» **Task goal**
For the material that follows, list every line containing the word "loop".

[Exercise material Boundary: Start]

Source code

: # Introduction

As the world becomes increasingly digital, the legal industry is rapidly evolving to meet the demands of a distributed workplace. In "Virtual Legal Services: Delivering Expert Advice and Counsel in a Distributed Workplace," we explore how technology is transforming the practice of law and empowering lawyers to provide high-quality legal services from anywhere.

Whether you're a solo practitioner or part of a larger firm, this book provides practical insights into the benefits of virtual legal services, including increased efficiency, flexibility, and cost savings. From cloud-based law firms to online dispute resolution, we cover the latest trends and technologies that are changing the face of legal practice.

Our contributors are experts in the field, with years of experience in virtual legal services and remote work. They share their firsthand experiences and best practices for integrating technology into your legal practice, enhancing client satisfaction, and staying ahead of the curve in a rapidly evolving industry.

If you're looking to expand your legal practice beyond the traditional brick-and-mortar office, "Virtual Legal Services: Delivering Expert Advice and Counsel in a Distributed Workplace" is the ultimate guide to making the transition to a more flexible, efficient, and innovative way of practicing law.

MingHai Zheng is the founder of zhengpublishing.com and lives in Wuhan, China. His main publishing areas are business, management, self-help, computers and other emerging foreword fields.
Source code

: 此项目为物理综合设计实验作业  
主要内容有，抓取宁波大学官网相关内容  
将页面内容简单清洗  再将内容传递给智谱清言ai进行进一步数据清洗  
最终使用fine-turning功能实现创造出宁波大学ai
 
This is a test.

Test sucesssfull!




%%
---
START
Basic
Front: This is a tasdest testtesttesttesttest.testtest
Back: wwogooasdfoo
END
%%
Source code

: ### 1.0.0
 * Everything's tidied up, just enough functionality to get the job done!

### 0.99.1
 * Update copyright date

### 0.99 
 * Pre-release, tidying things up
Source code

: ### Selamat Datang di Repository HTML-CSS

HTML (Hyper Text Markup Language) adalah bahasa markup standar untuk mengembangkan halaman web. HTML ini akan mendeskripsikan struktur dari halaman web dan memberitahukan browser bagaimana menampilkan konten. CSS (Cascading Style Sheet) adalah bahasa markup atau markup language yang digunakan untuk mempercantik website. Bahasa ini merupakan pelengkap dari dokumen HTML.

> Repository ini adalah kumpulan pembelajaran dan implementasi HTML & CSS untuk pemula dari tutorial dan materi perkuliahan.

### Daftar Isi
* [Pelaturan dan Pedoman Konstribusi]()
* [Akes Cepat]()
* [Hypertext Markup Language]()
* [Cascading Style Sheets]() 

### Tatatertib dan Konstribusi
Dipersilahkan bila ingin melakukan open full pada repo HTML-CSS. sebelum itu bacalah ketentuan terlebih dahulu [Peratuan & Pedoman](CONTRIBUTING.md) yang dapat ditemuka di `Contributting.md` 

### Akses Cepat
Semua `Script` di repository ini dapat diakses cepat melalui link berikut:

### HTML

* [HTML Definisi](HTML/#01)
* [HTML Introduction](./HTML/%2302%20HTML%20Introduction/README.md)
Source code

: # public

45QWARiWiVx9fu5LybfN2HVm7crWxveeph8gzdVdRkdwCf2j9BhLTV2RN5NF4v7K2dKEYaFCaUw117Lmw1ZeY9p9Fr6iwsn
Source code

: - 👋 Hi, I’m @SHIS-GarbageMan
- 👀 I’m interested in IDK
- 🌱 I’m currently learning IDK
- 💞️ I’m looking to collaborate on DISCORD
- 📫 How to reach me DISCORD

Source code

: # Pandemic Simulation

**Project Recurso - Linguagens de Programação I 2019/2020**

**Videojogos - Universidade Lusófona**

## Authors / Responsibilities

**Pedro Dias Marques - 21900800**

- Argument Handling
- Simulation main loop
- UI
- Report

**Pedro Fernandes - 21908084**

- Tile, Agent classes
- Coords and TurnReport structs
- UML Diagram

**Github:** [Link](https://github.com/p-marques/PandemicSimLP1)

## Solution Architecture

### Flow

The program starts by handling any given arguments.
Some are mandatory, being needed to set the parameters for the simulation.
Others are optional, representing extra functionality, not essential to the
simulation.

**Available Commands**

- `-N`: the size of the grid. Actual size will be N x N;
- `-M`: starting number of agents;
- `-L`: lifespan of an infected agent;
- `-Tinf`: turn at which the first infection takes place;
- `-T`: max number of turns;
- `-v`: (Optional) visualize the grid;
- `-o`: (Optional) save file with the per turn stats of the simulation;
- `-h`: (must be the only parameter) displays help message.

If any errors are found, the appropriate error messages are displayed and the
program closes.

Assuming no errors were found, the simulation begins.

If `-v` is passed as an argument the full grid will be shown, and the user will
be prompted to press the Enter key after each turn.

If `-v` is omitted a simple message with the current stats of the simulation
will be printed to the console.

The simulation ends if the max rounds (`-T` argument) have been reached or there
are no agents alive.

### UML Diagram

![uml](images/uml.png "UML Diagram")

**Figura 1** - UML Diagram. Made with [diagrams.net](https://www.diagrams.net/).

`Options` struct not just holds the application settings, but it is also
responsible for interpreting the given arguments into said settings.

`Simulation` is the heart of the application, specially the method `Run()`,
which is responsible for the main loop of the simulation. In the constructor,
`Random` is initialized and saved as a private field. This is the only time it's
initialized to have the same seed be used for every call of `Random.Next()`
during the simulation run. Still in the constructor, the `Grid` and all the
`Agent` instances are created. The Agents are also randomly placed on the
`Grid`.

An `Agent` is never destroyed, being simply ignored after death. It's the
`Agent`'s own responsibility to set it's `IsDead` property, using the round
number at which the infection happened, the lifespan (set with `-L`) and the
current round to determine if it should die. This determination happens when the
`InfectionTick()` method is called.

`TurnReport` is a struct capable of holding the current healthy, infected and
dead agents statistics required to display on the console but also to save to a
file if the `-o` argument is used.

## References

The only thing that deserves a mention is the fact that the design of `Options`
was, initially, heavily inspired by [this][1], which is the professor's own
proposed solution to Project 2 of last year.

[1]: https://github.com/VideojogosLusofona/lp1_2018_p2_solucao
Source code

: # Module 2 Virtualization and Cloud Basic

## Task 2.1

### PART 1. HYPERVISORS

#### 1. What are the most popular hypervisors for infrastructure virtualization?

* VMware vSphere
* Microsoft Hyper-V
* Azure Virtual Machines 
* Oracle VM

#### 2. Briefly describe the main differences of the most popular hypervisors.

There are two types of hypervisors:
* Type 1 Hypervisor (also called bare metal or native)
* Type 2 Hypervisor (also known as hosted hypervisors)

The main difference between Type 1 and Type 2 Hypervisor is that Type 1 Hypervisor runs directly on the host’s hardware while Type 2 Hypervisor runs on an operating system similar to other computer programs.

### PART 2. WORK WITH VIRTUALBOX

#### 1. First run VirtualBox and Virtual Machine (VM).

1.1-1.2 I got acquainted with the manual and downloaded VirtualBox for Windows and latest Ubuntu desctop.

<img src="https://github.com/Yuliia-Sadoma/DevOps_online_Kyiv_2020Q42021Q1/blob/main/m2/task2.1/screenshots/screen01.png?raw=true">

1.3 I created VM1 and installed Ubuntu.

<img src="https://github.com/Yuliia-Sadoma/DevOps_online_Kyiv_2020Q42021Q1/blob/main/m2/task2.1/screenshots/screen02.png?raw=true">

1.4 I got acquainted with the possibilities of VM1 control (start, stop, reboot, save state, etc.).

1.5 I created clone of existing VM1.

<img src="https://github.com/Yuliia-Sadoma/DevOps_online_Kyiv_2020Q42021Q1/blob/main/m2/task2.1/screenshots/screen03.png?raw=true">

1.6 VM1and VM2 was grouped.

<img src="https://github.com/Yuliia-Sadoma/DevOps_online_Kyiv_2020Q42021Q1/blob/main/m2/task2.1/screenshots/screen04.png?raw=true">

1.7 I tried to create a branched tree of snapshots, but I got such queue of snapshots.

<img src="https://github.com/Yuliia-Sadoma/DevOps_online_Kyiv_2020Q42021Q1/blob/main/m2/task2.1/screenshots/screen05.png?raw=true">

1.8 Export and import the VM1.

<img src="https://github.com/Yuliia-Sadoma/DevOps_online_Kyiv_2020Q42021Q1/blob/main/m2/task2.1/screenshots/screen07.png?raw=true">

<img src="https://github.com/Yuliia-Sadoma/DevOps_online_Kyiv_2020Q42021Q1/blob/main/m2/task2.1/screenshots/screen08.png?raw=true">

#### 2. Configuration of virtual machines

[Exercise material Boundary: End]

» **Task output**
- Simulation main loop
which is responsible for the main loop of the simulation. In the constructor,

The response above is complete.